» GOAL OF THE EXERCISE
Look through the records and copy every line in which "HVAC" appears.

» RECORDS SUPPLIED
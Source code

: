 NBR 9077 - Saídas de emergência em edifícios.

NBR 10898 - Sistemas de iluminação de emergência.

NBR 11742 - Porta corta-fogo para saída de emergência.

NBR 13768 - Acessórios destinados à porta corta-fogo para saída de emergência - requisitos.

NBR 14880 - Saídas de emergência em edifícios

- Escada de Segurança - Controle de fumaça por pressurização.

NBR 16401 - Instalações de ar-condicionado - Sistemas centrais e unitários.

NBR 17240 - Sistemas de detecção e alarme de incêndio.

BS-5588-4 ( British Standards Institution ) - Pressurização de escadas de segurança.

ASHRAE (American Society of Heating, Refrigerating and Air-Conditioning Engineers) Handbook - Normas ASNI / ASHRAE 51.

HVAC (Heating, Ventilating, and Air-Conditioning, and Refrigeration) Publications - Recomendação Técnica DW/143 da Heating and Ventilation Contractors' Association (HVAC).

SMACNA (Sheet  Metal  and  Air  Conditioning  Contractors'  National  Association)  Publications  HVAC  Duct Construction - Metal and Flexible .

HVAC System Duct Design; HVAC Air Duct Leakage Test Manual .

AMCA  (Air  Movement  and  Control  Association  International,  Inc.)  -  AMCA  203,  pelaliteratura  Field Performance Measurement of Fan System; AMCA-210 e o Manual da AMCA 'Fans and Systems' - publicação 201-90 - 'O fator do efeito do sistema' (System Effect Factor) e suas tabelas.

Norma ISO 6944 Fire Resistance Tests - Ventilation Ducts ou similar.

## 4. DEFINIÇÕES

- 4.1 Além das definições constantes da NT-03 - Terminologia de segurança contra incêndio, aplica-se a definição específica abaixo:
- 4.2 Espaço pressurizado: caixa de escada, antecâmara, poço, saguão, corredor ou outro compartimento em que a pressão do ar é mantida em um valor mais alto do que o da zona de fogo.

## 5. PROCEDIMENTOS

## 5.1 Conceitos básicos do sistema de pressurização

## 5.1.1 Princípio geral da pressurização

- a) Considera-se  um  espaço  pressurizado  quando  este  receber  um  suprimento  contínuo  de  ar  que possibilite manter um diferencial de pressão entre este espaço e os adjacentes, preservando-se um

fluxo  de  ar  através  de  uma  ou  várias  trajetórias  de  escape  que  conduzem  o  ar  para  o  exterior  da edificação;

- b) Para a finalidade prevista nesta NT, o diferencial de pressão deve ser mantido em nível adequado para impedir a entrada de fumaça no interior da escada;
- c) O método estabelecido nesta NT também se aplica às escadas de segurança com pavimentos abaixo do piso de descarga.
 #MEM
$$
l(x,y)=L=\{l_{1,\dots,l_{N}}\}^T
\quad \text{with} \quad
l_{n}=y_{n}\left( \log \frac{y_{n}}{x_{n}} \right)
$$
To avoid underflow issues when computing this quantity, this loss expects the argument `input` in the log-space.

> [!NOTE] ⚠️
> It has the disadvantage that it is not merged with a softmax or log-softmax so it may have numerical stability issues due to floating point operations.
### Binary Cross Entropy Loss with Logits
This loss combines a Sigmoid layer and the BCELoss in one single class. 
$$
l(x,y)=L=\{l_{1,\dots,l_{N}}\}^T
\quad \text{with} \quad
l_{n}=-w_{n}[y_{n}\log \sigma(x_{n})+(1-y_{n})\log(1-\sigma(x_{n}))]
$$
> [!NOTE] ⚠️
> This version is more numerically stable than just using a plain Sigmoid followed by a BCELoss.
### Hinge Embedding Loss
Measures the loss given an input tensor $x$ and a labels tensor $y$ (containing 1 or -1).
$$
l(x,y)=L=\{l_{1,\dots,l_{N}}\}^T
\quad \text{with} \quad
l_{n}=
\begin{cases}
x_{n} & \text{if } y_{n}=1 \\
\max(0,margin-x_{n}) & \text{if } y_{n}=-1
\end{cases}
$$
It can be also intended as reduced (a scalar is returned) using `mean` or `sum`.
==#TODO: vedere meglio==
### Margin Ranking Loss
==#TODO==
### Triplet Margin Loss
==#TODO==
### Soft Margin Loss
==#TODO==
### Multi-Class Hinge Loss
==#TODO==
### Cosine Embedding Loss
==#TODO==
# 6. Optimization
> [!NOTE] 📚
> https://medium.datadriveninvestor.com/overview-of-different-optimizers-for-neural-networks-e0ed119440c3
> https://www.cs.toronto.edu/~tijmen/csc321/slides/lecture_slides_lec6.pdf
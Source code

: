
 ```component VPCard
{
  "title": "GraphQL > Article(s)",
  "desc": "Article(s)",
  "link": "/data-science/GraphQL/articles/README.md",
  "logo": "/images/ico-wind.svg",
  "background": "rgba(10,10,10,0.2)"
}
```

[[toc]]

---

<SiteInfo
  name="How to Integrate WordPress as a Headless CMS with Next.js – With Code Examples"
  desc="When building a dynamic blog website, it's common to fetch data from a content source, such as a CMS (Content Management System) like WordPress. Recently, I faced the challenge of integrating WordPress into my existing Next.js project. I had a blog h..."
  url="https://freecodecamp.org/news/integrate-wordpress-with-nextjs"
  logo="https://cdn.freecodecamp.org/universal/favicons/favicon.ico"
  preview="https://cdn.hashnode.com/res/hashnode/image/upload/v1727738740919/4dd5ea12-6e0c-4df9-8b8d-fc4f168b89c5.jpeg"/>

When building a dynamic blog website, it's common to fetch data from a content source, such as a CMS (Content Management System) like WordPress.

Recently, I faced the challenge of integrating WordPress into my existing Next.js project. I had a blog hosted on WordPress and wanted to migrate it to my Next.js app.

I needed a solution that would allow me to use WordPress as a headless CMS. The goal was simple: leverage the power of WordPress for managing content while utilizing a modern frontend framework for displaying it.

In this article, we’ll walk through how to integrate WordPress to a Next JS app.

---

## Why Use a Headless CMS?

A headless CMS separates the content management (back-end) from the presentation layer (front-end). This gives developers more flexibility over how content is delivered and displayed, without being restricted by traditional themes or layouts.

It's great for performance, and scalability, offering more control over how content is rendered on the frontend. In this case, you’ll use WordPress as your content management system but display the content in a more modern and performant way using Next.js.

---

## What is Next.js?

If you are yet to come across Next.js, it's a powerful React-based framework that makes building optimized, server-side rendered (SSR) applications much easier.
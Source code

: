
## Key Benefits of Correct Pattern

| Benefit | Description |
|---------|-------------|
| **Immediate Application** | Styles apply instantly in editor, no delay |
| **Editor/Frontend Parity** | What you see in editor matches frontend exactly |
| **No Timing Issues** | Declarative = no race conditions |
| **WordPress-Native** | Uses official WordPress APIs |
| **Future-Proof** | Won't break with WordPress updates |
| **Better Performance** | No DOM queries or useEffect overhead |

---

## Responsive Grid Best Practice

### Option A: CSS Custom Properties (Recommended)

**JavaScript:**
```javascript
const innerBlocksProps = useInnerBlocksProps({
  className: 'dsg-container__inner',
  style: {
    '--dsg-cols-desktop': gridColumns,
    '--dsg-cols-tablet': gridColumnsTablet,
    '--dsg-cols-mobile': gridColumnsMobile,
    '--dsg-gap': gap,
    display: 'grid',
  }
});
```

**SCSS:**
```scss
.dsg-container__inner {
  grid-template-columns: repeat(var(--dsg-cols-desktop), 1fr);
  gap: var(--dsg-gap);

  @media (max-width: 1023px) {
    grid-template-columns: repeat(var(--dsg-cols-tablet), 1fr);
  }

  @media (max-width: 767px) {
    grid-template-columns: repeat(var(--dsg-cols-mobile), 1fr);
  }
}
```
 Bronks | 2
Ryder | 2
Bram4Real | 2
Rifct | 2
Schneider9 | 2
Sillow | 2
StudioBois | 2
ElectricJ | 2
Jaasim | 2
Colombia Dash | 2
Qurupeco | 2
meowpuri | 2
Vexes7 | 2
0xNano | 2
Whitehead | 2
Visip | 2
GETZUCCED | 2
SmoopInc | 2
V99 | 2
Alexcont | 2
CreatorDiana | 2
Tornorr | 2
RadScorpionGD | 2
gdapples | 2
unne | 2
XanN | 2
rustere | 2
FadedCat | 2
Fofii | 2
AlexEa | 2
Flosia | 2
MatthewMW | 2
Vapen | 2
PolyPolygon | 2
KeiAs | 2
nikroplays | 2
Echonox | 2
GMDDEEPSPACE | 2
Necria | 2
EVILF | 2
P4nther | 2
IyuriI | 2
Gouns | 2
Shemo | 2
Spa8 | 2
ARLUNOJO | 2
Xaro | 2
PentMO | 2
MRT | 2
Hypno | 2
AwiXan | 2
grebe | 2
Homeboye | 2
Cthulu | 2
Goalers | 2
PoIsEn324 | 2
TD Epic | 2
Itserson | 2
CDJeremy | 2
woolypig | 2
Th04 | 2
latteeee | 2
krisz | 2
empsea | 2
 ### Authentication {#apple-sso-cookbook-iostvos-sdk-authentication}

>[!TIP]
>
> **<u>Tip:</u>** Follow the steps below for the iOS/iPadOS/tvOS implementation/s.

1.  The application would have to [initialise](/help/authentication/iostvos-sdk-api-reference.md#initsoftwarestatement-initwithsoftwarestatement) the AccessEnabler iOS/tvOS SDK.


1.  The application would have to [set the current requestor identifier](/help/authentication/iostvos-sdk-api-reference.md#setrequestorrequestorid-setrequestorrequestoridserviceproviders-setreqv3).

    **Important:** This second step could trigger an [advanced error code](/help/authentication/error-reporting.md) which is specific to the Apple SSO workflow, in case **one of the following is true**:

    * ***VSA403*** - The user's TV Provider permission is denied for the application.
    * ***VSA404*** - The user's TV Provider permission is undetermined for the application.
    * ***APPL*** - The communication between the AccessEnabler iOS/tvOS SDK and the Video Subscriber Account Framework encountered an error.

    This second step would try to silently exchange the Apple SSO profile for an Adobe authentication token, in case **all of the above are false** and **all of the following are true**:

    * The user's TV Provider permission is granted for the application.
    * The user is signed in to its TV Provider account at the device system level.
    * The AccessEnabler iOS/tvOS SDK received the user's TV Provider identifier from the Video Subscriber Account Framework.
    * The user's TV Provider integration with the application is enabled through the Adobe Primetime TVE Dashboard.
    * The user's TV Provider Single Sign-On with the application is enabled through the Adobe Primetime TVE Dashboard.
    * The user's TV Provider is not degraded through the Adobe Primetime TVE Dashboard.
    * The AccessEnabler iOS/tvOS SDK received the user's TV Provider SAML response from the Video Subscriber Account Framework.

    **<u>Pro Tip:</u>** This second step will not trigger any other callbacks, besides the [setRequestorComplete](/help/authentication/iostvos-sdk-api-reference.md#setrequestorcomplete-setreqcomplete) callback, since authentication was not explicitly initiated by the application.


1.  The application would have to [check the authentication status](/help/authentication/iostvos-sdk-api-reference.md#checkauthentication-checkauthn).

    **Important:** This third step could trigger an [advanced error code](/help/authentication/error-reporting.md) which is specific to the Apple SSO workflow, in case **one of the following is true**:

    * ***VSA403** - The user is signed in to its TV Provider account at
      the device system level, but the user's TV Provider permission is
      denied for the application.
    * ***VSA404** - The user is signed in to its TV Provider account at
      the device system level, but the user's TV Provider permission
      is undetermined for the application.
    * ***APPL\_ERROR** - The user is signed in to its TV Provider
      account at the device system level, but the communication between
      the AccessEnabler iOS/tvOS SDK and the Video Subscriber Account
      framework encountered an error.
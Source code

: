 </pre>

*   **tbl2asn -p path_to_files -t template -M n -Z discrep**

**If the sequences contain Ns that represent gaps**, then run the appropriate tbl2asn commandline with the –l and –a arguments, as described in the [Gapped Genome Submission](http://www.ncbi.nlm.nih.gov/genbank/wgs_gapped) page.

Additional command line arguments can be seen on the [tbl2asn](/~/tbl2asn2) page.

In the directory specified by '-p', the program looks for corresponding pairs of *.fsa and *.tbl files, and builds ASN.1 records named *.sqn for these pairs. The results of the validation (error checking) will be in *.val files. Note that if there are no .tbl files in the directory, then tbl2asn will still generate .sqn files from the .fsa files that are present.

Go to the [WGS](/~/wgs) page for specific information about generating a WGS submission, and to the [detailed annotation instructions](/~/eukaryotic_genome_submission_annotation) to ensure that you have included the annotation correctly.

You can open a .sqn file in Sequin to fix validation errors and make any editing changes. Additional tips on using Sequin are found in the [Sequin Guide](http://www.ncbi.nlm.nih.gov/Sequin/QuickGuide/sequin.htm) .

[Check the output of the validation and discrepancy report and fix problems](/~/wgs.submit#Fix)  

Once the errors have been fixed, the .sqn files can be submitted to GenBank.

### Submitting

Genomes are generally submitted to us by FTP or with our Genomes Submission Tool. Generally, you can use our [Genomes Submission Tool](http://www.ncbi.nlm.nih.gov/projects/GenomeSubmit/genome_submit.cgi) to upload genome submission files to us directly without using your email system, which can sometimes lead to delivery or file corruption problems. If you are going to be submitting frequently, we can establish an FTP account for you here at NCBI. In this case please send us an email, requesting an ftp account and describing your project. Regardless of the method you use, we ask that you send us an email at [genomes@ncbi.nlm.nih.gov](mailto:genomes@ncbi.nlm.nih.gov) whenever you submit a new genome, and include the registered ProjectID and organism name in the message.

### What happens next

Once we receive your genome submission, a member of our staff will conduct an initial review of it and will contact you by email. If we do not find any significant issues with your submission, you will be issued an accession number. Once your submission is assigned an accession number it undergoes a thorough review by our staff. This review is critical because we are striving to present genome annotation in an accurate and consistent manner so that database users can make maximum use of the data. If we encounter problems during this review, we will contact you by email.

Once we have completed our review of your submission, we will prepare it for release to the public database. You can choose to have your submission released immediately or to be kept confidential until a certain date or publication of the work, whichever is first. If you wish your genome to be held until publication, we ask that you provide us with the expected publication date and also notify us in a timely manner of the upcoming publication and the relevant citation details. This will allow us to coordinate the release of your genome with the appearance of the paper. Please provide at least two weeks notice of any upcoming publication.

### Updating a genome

» ANSWER SPACE
HVAC (Heating, Ventilating, and Air-Conditioning, and Refrigeration) Publications - Recomendação Técnica DW/143 da Heating and Ventilation Contractors' Association (HVAC).
SMACNA (Sheet  Metal  and  Air  Conditioning  Contractors'  National  Association)  Publications  HVAC  Duct Construction - Metal and Flexible .
HVAC System Duct Design; HVAC Air Duct Leakage Test Manual .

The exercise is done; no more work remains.